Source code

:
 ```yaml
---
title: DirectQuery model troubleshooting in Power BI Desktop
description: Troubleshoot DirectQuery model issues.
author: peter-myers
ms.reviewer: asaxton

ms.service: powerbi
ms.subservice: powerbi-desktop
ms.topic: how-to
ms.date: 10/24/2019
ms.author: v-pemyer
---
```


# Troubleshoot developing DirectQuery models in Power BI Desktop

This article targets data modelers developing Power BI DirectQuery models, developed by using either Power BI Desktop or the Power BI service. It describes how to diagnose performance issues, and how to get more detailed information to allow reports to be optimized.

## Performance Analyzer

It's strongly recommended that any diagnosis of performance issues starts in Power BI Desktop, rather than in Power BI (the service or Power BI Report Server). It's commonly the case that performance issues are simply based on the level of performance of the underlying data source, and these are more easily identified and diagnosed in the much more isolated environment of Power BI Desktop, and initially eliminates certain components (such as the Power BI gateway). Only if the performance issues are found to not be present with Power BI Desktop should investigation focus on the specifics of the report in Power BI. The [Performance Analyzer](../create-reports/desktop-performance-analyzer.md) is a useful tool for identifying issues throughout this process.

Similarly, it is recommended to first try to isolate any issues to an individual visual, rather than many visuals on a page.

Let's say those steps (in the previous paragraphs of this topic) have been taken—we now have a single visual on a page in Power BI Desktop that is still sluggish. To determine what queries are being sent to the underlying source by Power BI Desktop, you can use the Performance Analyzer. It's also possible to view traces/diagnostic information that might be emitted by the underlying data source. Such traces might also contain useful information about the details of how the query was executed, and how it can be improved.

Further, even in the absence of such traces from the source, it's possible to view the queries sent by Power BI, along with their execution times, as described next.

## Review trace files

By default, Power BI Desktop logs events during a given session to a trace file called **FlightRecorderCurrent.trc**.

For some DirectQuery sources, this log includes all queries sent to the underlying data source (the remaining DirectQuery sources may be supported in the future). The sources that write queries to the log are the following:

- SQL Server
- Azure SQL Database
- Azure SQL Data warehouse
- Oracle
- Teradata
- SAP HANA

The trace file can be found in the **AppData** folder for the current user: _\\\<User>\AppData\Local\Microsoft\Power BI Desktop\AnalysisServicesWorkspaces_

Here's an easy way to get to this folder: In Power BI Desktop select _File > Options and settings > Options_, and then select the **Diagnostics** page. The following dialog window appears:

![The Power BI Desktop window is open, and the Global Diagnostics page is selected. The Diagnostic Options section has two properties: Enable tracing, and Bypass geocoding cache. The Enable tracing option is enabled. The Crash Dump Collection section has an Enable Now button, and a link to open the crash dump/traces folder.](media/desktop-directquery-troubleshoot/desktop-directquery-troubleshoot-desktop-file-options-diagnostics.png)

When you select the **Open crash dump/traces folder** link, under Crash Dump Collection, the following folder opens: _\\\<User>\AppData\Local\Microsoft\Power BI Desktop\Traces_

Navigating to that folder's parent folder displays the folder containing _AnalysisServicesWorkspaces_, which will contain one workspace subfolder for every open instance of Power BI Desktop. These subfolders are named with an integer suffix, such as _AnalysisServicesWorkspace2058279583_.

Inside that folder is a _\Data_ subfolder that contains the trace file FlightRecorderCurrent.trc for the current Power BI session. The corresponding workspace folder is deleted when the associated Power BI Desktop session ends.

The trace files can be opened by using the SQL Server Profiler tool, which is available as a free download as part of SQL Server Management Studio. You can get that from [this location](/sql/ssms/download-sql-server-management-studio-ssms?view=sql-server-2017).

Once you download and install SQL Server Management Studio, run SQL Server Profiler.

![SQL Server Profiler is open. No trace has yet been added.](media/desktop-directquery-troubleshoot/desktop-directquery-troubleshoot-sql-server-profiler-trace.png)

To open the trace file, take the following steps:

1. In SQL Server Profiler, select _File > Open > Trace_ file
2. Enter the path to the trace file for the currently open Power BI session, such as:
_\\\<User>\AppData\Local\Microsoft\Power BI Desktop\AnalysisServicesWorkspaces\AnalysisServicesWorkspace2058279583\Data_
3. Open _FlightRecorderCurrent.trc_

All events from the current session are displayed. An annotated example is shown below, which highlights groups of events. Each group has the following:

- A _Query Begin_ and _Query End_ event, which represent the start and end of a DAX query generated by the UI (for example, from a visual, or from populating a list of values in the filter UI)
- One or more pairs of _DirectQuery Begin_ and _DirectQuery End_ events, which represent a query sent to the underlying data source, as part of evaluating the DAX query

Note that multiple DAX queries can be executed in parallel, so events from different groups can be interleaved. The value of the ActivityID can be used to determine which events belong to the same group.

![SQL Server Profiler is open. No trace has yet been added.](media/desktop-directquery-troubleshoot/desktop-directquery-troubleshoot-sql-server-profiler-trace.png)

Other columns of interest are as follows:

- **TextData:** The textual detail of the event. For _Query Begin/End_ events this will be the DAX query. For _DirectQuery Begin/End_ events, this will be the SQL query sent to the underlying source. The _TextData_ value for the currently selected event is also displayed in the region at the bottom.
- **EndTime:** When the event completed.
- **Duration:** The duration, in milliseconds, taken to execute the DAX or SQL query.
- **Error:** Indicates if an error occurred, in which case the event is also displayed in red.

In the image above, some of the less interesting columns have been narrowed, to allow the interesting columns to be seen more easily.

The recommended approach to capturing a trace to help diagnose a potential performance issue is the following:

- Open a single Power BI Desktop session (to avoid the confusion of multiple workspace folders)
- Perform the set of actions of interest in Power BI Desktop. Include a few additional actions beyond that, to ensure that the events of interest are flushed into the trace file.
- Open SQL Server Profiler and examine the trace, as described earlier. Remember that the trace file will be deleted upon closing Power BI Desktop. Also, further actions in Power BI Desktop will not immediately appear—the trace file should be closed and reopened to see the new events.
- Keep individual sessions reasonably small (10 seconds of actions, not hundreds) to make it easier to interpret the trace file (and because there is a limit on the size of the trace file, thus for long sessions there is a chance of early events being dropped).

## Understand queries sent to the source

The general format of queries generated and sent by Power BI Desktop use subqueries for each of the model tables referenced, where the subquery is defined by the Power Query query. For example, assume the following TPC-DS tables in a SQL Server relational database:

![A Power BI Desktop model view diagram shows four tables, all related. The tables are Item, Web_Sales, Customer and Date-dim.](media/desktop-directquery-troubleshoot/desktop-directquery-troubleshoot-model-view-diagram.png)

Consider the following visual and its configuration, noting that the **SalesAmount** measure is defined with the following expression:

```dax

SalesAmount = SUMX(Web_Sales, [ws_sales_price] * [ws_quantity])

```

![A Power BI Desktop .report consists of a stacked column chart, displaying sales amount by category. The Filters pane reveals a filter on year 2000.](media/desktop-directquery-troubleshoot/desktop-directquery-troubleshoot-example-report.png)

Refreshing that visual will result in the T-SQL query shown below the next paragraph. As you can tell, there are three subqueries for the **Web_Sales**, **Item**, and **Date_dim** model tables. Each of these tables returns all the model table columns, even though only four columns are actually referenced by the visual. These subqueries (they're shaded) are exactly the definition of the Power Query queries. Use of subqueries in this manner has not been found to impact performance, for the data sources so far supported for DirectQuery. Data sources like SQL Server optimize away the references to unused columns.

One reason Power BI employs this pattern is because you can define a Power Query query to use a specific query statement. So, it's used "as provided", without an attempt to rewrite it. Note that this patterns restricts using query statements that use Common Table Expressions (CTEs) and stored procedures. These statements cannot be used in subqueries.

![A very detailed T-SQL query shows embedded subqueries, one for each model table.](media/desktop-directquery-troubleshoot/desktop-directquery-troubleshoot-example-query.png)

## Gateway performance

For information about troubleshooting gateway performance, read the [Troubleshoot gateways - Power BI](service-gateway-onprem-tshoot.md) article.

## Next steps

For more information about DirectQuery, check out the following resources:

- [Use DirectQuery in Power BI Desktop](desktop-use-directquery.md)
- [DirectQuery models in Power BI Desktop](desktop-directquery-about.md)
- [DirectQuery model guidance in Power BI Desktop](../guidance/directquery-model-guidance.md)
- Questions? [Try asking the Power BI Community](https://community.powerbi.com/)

• • • • • • •

▸ **Work request**: Start with the first line of the data and print every line exactly. The line containing "# Troubleshoot developing" is the last one to include.

▸ **Result of this exercise**:
Source code

:
 ```yaml
---
title: DirectQuery model troubleshooting in Power BI Desktop
description: Troubleshoot DirectQuery model issues.
author: peter-myers
ms.reviewer: asaxton

ms.service: powerbi
ms.subservice: powerbi-desktop
ms.topic: how-to
ms.date: 10/24/2019
ms.author: v-pemyer
---
```


# Troubleshoot developing DirectQuery models in Power BI Desktop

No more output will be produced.